*** Begin section ***

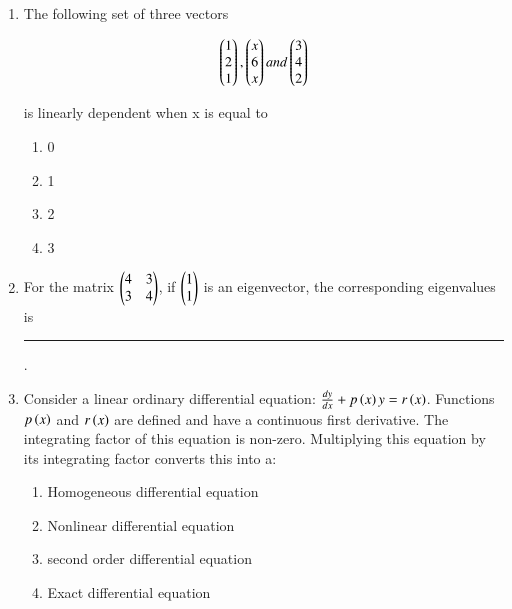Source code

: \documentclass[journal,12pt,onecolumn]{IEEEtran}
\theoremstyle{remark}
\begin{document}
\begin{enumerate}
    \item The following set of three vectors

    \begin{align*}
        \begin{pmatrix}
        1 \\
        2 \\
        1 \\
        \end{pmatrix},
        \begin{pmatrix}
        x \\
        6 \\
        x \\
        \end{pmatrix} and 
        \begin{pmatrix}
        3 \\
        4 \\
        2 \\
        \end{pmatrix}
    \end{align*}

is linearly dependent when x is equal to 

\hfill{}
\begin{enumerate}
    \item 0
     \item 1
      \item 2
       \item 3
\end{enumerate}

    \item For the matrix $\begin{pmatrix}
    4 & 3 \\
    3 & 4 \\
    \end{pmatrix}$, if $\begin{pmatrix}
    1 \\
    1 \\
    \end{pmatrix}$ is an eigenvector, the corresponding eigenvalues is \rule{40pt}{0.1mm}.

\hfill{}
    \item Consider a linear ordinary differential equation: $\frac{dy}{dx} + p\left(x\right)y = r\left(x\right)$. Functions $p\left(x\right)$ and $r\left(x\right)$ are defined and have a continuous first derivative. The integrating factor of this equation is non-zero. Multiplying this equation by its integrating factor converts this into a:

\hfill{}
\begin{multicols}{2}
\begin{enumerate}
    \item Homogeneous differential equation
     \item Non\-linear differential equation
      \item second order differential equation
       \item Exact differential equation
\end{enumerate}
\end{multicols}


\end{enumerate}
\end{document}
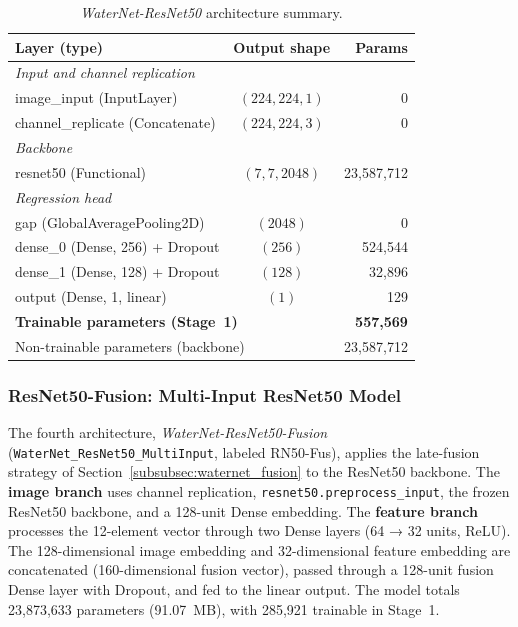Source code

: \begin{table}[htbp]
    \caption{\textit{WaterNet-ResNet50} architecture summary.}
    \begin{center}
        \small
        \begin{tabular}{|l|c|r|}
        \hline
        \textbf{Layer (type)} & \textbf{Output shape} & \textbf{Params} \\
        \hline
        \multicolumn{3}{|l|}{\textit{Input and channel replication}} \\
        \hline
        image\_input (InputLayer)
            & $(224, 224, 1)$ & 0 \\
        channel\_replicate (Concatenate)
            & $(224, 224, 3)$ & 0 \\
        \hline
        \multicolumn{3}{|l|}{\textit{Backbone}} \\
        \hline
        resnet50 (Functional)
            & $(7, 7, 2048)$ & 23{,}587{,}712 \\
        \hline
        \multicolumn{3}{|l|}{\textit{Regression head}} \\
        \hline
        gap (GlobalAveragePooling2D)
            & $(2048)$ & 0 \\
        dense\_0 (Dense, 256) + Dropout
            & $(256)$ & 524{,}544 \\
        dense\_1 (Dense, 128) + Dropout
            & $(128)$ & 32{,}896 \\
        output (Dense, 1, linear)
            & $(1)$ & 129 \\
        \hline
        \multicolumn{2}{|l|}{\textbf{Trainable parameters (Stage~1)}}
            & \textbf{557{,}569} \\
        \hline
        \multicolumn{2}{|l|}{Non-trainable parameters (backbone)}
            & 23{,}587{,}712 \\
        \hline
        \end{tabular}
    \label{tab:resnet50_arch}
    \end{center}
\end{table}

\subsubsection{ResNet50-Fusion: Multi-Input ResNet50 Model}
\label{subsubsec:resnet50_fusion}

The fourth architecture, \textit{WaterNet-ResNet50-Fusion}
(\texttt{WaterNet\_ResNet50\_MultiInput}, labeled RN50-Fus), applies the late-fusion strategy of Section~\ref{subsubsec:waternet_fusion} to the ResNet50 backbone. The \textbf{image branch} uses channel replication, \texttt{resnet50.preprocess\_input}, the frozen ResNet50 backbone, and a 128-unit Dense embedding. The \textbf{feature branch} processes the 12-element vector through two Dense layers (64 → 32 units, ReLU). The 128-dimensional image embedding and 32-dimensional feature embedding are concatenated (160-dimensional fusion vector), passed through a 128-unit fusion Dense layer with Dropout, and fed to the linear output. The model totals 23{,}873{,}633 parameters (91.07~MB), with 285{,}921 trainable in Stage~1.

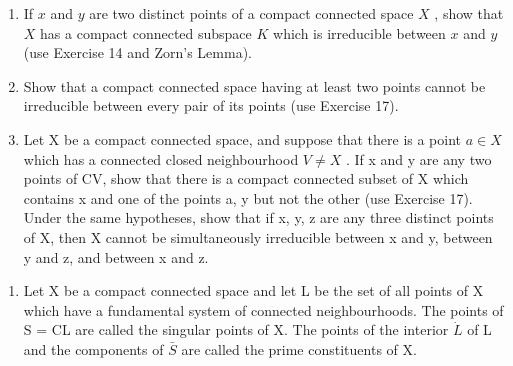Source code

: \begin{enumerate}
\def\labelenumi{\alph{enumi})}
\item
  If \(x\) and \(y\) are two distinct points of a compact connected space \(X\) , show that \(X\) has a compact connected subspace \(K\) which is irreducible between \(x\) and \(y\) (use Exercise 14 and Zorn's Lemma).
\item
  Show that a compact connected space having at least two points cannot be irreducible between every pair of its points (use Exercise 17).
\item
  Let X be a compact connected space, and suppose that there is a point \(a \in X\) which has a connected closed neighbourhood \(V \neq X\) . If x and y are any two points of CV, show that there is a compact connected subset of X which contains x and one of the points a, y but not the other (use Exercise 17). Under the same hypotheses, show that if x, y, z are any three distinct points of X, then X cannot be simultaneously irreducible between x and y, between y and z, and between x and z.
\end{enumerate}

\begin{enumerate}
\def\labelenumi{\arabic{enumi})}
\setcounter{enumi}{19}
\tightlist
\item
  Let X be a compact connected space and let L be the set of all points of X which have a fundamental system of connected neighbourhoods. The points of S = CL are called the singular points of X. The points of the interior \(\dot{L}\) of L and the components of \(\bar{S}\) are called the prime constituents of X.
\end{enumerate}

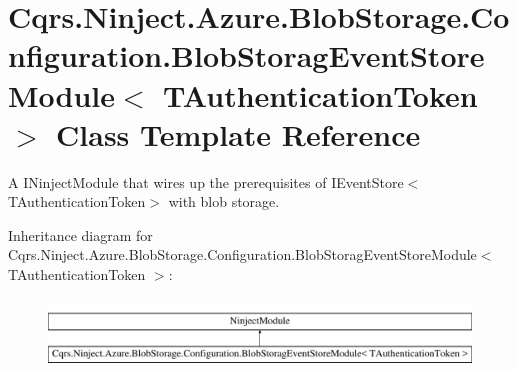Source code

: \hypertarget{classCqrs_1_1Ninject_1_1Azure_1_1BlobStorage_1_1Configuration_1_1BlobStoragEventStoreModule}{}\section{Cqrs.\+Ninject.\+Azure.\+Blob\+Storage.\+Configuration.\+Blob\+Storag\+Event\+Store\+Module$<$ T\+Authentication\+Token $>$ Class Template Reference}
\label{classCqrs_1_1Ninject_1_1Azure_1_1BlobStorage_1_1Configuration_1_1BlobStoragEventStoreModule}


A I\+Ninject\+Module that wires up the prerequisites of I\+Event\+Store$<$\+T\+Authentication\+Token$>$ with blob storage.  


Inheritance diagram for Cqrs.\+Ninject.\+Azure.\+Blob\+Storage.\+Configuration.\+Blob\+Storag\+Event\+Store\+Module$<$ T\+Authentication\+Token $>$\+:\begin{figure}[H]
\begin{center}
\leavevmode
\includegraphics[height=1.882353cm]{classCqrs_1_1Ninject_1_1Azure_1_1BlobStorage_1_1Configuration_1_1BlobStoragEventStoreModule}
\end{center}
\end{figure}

*** End section ***
*** Begin section ***

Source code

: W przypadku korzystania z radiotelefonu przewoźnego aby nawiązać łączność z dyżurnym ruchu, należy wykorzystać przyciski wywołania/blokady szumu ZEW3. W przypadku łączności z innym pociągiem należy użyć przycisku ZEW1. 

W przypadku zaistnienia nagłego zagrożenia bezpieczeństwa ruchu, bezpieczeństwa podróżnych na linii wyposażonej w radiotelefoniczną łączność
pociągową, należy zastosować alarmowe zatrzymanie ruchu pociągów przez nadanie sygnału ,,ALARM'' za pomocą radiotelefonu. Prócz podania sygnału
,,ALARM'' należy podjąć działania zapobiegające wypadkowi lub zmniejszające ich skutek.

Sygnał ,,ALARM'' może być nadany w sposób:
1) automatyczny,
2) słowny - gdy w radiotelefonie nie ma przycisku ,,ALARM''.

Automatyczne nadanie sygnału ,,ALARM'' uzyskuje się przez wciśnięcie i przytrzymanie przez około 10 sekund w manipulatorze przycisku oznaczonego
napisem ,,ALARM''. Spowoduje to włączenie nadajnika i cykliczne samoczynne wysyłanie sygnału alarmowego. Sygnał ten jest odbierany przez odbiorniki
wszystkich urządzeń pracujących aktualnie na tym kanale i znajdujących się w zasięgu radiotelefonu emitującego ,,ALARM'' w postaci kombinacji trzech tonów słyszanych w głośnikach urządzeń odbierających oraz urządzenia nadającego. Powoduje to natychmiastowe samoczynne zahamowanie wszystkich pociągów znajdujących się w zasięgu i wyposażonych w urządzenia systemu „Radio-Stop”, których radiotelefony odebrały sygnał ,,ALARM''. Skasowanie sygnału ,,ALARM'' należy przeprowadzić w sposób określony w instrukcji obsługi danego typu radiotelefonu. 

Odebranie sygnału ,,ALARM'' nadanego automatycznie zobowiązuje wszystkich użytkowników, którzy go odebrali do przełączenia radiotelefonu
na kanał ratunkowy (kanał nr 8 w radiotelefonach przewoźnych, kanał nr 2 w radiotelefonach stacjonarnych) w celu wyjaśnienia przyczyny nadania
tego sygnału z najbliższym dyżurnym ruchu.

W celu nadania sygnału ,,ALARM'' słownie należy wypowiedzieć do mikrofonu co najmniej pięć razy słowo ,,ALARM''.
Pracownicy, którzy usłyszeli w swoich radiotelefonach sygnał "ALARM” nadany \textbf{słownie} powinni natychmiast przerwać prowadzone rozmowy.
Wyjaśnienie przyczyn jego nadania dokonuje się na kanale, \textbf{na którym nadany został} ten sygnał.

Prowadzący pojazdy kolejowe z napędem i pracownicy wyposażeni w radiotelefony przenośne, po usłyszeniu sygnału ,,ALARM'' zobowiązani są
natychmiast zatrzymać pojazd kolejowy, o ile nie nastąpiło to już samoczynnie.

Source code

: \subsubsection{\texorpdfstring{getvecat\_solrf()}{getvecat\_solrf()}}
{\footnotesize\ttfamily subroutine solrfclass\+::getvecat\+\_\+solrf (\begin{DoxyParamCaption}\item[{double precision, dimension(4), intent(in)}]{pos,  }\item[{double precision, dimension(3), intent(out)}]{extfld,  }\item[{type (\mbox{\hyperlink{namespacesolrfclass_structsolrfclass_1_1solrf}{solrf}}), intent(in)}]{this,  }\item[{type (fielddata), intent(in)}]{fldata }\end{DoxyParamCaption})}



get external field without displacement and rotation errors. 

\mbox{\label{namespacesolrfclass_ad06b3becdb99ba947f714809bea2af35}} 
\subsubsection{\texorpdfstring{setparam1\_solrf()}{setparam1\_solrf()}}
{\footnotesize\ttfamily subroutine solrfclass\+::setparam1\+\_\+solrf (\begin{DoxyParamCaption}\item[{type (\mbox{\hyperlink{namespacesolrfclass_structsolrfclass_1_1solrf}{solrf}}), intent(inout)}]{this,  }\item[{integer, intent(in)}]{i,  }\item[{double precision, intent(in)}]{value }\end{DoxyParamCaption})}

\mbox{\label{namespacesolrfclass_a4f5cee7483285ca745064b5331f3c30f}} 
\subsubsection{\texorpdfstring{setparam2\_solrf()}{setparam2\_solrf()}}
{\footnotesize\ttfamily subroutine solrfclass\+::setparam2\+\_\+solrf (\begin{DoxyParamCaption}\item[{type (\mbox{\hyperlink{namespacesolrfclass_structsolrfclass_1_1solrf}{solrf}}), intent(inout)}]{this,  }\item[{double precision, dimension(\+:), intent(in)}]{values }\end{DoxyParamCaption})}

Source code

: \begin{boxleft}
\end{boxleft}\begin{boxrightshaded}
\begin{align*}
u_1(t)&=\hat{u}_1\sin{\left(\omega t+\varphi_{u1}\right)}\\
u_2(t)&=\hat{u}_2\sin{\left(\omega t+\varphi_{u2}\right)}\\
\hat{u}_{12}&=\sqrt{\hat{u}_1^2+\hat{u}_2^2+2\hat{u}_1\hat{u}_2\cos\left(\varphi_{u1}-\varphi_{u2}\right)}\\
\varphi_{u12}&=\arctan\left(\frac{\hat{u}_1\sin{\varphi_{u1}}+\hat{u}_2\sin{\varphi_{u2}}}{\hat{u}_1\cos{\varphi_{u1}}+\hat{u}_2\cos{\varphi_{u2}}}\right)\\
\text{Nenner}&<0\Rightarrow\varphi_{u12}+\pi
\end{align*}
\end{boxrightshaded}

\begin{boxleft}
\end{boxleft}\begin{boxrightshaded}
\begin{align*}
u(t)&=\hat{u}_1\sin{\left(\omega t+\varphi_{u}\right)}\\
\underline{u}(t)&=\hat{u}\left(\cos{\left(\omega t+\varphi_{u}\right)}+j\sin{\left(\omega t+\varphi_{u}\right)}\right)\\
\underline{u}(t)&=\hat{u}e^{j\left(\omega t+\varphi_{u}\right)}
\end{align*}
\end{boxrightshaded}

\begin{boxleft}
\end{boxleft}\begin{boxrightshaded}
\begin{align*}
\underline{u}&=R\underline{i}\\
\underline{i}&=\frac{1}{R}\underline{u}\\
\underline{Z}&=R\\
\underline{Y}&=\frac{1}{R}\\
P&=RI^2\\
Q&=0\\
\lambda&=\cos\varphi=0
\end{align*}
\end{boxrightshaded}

*** End section ***

◆ WHAT IS EXPECTED
Wherever the word "labelenumi" turns up in the records, copy out the line it is on.

◆ EXERCISE OUTPUT
\def\labelenumi{\alph{enumi})}
\def\labelenumi{\arabic{enumi})}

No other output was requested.